O barril da pólvora mais volátil do planeta tem início na Somália; quem segue pela linha africana em direção ao Mar Vermelho passa ainda por inúmeros infernos como Djibuti, Eritreia, Sudão e Egito. Contornando pelo Mar da Arábia e o Golfo de Aden, mais campos minados como Iêmen e Omã; e daí em diante é só pedreira. Paquistão, Afeganistão, Irã, Iraque, Palestina, Israel e finalmente a bola da vez, Síria...
Não há ONU, Liga Árabe, China ou Venezuela que faça o ditador Bashar al-Assad largar de um osso cheio do melhor tutano, o petróleo; nem que isso o faça matar seu próprio povo servil e que suje ainda mais o mapa da região de muito sangue. Assad que já se mantém no Poder desde os tempos de seu pai, Hafez, outro ditador; no seu calendário o quesito “poder” é algo imprescindível desde 1971; já são 41 anos a base de saques aos cofres do país para o sustento de muito luxo e mortes aos milhares para manter-se perpetuando o medo entre os seus.
Para entender, ou tentar, o que a Síria vive hoje, precisamos atingir (ou tentar), o que a Síria foi ao passado. A criação da nação síria remonta de uma época tão antiga quanto à história egípcia, nos tempos em que os mesopotâmios e os faraós guerreavam por esta faixa de terra espremida entre a Turquia e o Iraque com saída para o Mediterrâneo. Ainda no Século I AC ela sofreu intervenção Romana e daí em diante, passou a ser uma das mais fortes influências do islamismo e cultura árabe. Mais tarde foi território francês e assim ficou até 1936; e como uma nação árabe precisa passar por várias provas de fogo, esta independência franca foi contestada por outras duas vezes até 1946 após a Segunda Guerra.
A população atual é de pouco mais de 20 milhões; deste volume, 17 milhões são muçulmanos, sendo 74% sunitas. Os cristãos e judeus não somam muito nesta nação, mas existem e com certa influência regionalizada.

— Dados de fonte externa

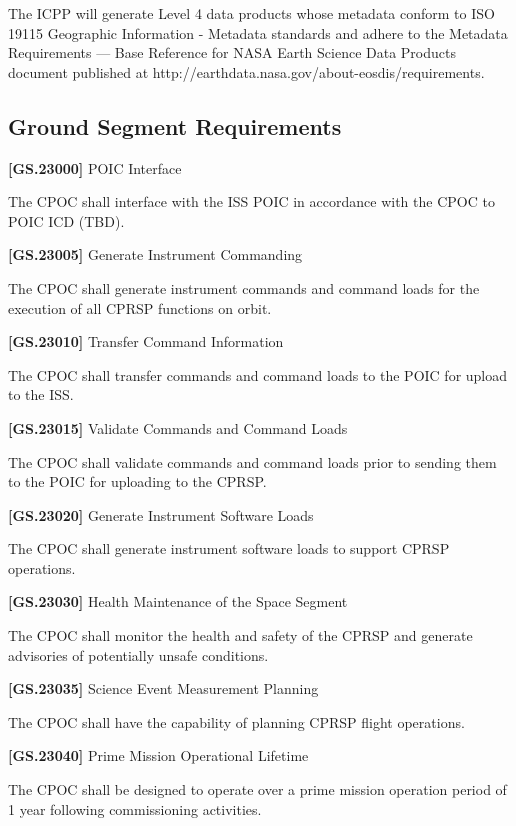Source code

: \documentclass[12pt,oneside,oldfontcommands]{memoir}
\begin{document}
The \gls{ICPP} will generate Level 4 data products whose metadata conform to ISO 19115 Geographic Information - Metadata standards and adhere to the Metadata Requirements --- Base Reference for NASA Earth Science Data Products document published at http:\slash \slash earthdata.nasa.gov\slash about-eosdis\slash requirements.

\subsection{Ground Segment Requirements}
\label{groundsegmentrequirements}

\textbf{[GS.23000]} \gls{POIC} Interface

The \gls{CPOC} shall interface with the \gls{ISS} \gls{POIC} in accordance with the \gls{CPOC} to \gls{POIC} ICD (TBD).

\label{tbx_1}

\textbf{[GS.23005]} Generate Instrument Commanding

The \gls{CPOC} shall generate instrument commands and command loads for the execution of all \gls{CPRSP} functions on orbit.

\textbf{[GS.23010]} Transfer Command Information

The \gls{CPOC} shall transfer commands and command loads to the \gls{POIC} for upload to the \gls{ISS}.

\textbf{[GS.23015]} Validate Commands and Command Loads

The \gls{CPOC} shall validate commands and command loads prior to sending them to the \gls{POIC} for uploading to the \gls{CPRSP}.

\textbf{[GS.23020]} Generate Instrument Software Loads

The \gls{CPOC} shall generate instrument software loads to support \gls{CPRSP} operations.

\textbf{[GS.23030]} Health Maintenance of the Space Segment

The \gls{CPOC} shall monitor the health and safety of the \gls{CPRSP} and generate advisories of potentially unsafe conditions.

\textbf{[GS.23035]} Science Event Measurement Planning

The \gls{CPOC} shall have the capability of planning \gls{CPRSP} flight operations.

\textbf{[GS.23040]} Prime Mission Operational Lifetime

The \gls{CPOC} shall be designed to operate over a prime mission operation period of 1 year following commissioning activities.
\end{document}
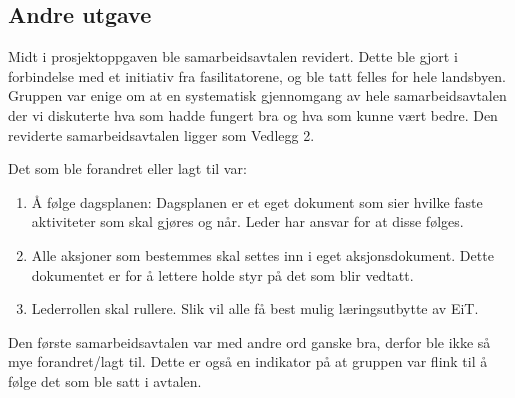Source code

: \subsection*{Andre utgave}
Midt i prosjektoppgaven ble samarbeidsavtalen revidert. 
Dette ble gjort i forbindelse med et initiativ fra fasilitatorene, og ble tatt felles for hele landsbyen. 
Gruppen var enige om at en systematisk gjennomgang av hele samarbeidsavtalen der vi diskuterte hva som hadde fungert bra og hva som kunne vært bedre. 
Den reviderte samarbeidsavtalen ligger som Vedlegg 2. 
\vspace{\secspace}

\noindent Det som ble forandret eller lagt til var: 
\begin{enumerate}
  \item Å følge dagsplanen: Dagsplanen er et eget dokument som sier hvilke faste aktiviteter som skal gjøres og når. Leder har ansvar for at disse følges. 
  \item Alle aksjoner som bestemmes skal settes inn i eget aksjonsdokument. Dette dokumentet er for å lettere holde styr på det som blir vedtatt.
  \item Lederrollen skal rullere. Slik vil alle få best mulig læringsutbytte av EiT. 
\end{enumerate}

Den første samarbeidsavtalen var med andre ord ganske bra, derfor ble ikke så mye forandret/lagt til. 
Dette er også en indikator på at gruppen var flink til å følge det som ble satt i avtalen. 
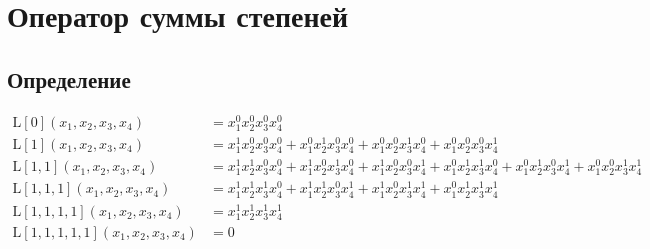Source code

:
\section{Оператор суммы степеней}

\subsection{Определение}

\begin{equation*} \begin{aligned}
\mathrm{L}[0]{\left( x_1, x_2, x_3, x_4 \right)} &=
  x_1^0 x_2^0 x_3^0 x_4^0
\\
\mathrm{L}[1]{\left( x_1, x_2, x_3, x_4 \right)} &=
  x_1^1 x_2^0 x_3^0 x_4^0
+ x_1^0 x_2^1 x_3^0 x_4^0
+ x_1^0 x_2^0 x_3^1 x_4^0
+ x_1^0 x_2^0 x_3^0 x_4^1
\\
\mathrm{L}[1, 1]{\left( x_1, x_2, x_3, x_4 \right)} &=
  x_1^1 x_2^1 x_3^0 x_4^0
+ x_1^1 x_2^0 x_3^1 x_4^0
+ x_1^1 x_2^0 x_3^0 x_4^1
+ x_1^0 x_2^1 x_3^1 x_4^0
+ x_1^0 x_2^1 x_3^0 x_4^1
+ x_1^0 x_2^0 x_3^1 x_4^1
\\
\mathrm{L}[1, 1, 1]{\left( x_1, x_2, x_3, x_4 \right)} &=
  x_1^1 x_2^1 x_3^1 x_4^0
+ x_1^1 x_2^1 x_3^0 x_4^1
+ x_1^1 x_2^0 x_3^1 x_4^1
+ x_1^0 x_2^1 x_3^1 x_4^1
\\
\mathrm{L}[1, 1, 1, 1]{\left( x_1, x_2, x_3, x_4 \right)} &=
  x_1^1 x_2^1 x_3^1 x_4^1
\\
\mathrm{L}[1, 1, 1, 1, 1]{\left( x_1, x_2, x_3, x_4 \right)} &=
  0
\\
\end{aligned} \end{equation*}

Os 20 bilhões de dólares que a Síria produz anualmente fizeram com que a família Al-Assad se mantivesse entre palácios e luxos desde 1970; é também o grande motivo de Bashar não querer largar o osso, aliás, o filé!
40 anos de atrocidades são suficientes para criar duas gerações de insatisfeitos; o povo de hoje viu seus pais sofrerem horrores nas mãos dos asseclas de Assad e agora, pelo advento da Primavera Árabe deflagrada no norte da África, quis dar também o seu grito de liberdade. Eles sabiam que a situação seria bastante diferente dos problemas egípcios, tunisianos e líbios. No caso da Síria, Assad sempre possuiu um controle absoluto de todo o país e vasto poderio bélico; este último, muitas vezes endossado pela própria ONU.
A Revolução de Jasmim chegou à Síria em janeiro de 2011 e agora, pouco mais de um ano, segundo fontes da oposição, mais de 15 mil pessoas já perderam a vida depois de intensos combates entre os revolucionários mulçumanos e o Governo, também mulçumano.
Os combates foram iniciados como uma mobilização social e midiática, demandando maior liberdade de imprensa, direitos humanos e uma nova legislação. A população do país afirma que a Síria tem permanecido em estado de emergência desde 1962, que efetivamente, suspende as proteções constitucionais para a maioria dos cidadãos. Os protestos começaram de forma tímida em frente ao parlamento sírio e a embaixadas estrangeiras em Damasco; o presidente Bashar al-Assad sempre afirmou que seu país está imune a todos os tipos de protestos em massa como os que ocorreram no Egito.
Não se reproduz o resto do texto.